WHAT THE EXERCISE ASKS =
Below are entries; work out how many of their lines hold "опори", giving only that number.

══════════

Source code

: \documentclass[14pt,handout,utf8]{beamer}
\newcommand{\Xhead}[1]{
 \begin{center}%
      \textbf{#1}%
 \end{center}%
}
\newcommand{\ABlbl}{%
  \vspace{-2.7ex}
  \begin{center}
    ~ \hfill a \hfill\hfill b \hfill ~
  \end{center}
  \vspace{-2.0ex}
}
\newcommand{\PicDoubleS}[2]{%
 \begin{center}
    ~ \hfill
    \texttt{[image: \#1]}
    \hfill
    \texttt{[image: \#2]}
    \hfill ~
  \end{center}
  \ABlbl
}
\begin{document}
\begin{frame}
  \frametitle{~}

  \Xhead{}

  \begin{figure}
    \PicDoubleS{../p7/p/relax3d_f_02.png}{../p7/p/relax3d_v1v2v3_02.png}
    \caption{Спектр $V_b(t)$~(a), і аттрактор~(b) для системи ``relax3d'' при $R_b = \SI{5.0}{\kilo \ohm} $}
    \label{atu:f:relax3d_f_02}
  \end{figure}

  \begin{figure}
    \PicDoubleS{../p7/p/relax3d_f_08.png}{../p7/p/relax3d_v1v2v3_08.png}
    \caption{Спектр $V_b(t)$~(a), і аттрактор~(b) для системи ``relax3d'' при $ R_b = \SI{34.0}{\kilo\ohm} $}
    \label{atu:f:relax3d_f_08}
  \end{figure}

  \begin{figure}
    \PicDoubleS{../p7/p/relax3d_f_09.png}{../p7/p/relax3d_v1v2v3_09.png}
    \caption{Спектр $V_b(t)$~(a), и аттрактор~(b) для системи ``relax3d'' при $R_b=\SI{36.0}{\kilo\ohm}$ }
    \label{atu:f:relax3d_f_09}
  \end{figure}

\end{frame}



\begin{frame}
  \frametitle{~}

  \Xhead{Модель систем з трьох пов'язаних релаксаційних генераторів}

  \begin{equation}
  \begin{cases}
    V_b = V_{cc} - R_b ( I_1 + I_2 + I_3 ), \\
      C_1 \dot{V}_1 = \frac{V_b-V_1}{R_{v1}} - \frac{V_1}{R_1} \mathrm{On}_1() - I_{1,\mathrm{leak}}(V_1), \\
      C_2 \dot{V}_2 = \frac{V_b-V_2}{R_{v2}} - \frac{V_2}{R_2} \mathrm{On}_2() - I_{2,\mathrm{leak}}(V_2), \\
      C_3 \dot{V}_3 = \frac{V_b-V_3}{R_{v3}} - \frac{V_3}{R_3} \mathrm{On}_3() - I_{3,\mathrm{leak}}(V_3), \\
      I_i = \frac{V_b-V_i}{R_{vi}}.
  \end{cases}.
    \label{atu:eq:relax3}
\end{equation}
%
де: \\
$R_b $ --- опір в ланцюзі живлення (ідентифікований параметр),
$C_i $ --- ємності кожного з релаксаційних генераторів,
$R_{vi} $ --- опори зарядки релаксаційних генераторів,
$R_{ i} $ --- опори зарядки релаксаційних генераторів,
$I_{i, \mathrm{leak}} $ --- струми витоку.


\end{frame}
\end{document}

══════════

ANSWER SPACE =
2